Bir sabah, pencere kenarında oturuyordun.
Elinde sigara, gözlerin uzaklarda.
Ben “iyi misin?” dedim.
Sen, dumanı üfledin sadece.
O “evet”in bir başka versiyonuydu.
Ne eksik, ne fazla.
Kızardım bazen içtiğine.
Sen de susardın daha çok.
Sonra büyüdüm.
Anladım:
Bazı insanlar sigarayı bırakmaz,
çünkü tutunacak başka bir şeyleri kalmamıştır.
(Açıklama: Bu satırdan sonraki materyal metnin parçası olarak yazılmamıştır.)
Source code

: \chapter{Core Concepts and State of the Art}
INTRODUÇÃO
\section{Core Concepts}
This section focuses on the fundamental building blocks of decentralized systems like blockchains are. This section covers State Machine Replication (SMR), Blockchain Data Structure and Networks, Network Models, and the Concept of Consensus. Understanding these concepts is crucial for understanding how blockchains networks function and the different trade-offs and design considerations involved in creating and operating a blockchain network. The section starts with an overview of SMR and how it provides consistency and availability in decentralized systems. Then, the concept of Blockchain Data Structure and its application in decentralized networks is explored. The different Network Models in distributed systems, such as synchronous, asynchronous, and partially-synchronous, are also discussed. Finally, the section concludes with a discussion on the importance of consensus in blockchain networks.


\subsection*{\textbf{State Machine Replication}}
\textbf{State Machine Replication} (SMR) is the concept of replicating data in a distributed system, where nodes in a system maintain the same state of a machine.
Senin dumanında bir babalık vardı;
karışık, yoğun, yanık…
Ama hep sıcaktı.
Bir gün kül tablasını boşaltırken fark ettim:
Her izmarit, söylenmemiş bir cümleydi.
"Yoruldum" yazıyordu biri,
"Endişeliyim" diyordu bir diğeri.
Ve bir tanesi, sanki sadece susuyordu.
Şimdi ne zaman biri sustuğunda
gözüm otomatik olarak duman arıyor.
Çünkü sen öyle öğrettin:
Bazı sessizlikler yanarak konuşur.
Babaya Şiirli Notlar – V: Balkon Sandalyesi Hâlâ Orada
"
Balkon sandalyesi hâlâ orada,
Eski, biraz yıpranmış,
Ama seninle dolu bir anı gibi.
Gün batarken
oturduğun köşe,
sessizce bekliyor seni.
Her sabah, kahveni yudumladığın o yer,
Bir küçük dünya saklı içinde.
Rüzgâr hafifçe dokunduğunda
gölgeler dans eder,
ve ben seni hatırlarım
o anlarda.
Bazen geliyorsun gibi geliyor,
Ama sonra sadece sessizlik kalıyor.
Balkonun o eski sandalyesinde
bir iz, bir tebessüm,
ve sonsuz bir sevgi var.
Ben oturuyorum bazen,
gözlerim ufukta,
düşüncelerim seninle dolu.
Biliyorum ki,
burası sadece bir sandalye değil,
seninle aramızdaki köprü.
Babaya Şiirli Notlar – VI: Ayakkabılarını Hep Aynı Yere Bırakırdın
Ayakkabıların, baba,
Kapının tam önünde durur,
Beni bekler gibi sessizce.
Küçük bir işaret gibiydi sana,
“Buradayım” der gibi her zaman.
Sabah kalktığımda,
Onlara bakar,
Adımlarını hayal ederim.
Sokağa çıkan, dünyaya dokunan,
Ama hep eve dönen ayaklar.
Yıllar geçti,
Ayakkabılar eskidi,
Sen gitmiş olsan da,
Onların duruşu hâlâ aynı.
Bana sabrı, sürekliliği,
Ve bitmeyen sevgiyi hatırlatıyor.
Bir gün,
Ayakkabılarını giydim,
Ve anladım;
Beni ne kadar koruduğun,
Yolumu ne kadar aydınlattığın
O sessiz duruşlarında gizliymiş.
Not:
“Evet, bir babanın öğreteceği her şeyi ondan öğrendim.”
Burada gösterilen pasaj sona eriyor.